Once the line with "域名由小写字母，数字，'-'" is found in the entries below, print it and each following line exactly, stopping after the line with "- [实例管理](../instance)"; print nothing else.

» **Stored data entries**
Content starts
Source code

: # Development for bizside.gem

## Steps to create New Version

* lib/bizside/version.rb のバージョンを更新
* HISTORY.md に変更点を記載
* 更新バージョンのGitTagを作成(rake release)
Content ends
Content starts
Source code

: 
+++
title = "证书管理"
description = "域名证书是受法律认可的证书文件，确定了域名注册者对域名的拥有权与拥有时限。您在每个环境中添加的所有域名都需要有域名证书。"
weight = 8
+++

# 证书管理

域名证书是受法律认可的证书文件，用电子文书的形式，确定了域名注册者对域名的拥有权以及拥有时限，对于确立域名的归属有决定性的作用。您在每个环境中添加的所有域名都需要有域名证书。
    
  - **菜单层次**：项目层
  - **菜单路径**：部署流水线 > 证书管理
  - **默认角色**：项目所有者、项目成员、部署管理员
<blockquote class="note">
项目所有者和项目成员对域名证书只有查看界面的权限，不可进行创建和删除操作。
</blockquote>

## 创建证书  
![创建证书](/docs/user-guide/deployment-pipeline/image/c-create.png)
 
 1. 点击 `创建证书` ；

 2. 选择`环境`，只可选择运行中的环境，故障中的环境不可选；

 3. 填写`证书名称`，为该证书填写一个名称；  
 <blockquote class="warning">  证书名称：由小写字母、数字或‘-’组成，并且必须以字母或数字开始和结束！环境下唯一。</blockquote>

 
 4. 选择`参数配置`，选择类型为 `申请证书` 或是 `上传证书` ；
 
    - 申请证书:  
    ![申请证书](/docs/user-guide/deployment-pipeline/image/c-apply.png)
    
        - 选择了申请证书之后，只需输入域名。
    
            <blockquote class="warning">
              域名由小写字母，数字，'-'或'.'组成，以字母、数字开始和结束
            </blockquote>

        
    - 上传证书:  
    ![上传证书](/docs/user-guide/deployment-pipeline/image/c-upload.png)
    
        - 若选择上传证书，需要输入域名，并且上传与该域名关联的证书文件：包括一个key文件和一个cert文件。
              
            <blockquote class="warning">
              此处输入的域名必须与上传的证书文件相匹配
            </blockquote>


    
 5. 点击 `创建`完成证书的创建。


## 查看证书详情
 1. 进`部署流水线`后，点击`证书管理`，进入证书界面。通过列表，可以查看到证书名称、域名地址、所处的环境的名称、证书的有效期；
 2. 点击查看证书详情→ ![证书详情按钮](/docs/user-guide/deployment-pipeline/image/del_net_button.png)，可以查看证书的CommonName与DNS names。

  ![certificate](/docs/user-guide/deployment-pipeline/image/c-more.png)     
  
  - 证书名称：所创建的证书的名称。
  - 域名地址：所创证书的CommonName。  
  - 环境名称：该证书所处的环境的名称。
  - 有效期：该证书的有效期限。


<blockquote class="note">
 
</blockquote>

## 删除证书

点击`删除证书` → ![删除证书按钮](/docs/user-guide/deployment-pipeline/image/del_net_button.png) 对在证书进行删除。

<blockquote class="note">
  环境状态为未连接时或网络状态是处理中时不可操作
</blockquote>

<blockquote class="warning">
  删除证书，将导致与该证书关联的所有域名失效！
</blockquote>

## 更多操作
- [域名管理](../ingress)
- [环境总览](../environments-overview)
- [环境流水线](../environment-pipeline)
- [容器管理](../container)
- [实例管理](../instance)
Content ends
» **TASK ANSWER**
              域名由小写字母，数字，'-'或'.'组成，以字母、数字开始和结束
            </blockquote>

        
    - 上传证书:  
    ![上传证书](/docs/user-guide/deployment-pipeline/image/c-upload.png)
    
        - 若选择上传证书，需要输入域名，并且上传与该域名关联的证书文件：包括一个key文件和一个cert文件。
              
            <blockquote class="warning">
              此处输入的域名必须与上传的证书文件相匹配
            </blockquote>


    
 5. 点击 `创建`完成证书的创建。


## 查看证书详情
 1. 进`部署流水线`后，点击`证书管理`，进入证书界面。通过列表，可以查看到证书名称、域名地址、所处的环境的名称、证书的有效期；
 2. 点击查看证书详情→ ![证书详情按钮](/docs/user-guide/deployment-pipeline/image/del_net_button.png)，可以查看证书的CommonName与DNS names。

  ![certificate](/docs/user-guide/deployment-pipeline/image/c-more.png)     
  
  - 证书名称：所创建的证书的名称。
  - 域名地址：所创证书的CommonName。  
  - 环境名称：该证书所处的环境的名称。
  - 有效期：该证书的有效期限。


<blockquote class="note">
 
</blockquote>

## 删除证书

点击`删除证书` → ![删除证书按钮](/docs/user-guide/deployment-pipeline/image/del_net_button.png) 对在证书进行删除。

<blockquote class="note">
  环境状态为未连接时或网络状态是处理中时不可操作
</blockquote>

<blockquote class="warning">
  删除证书，将导致与该证书关联的所有域名失效！
</blockquote>

## 更多操作
- [域名管理](../ingress)
- [环境总览](../environments-overview)
- [环境流水线](../environment-pipeline)
- [容器管理](../container)
- [实例管理](../instance)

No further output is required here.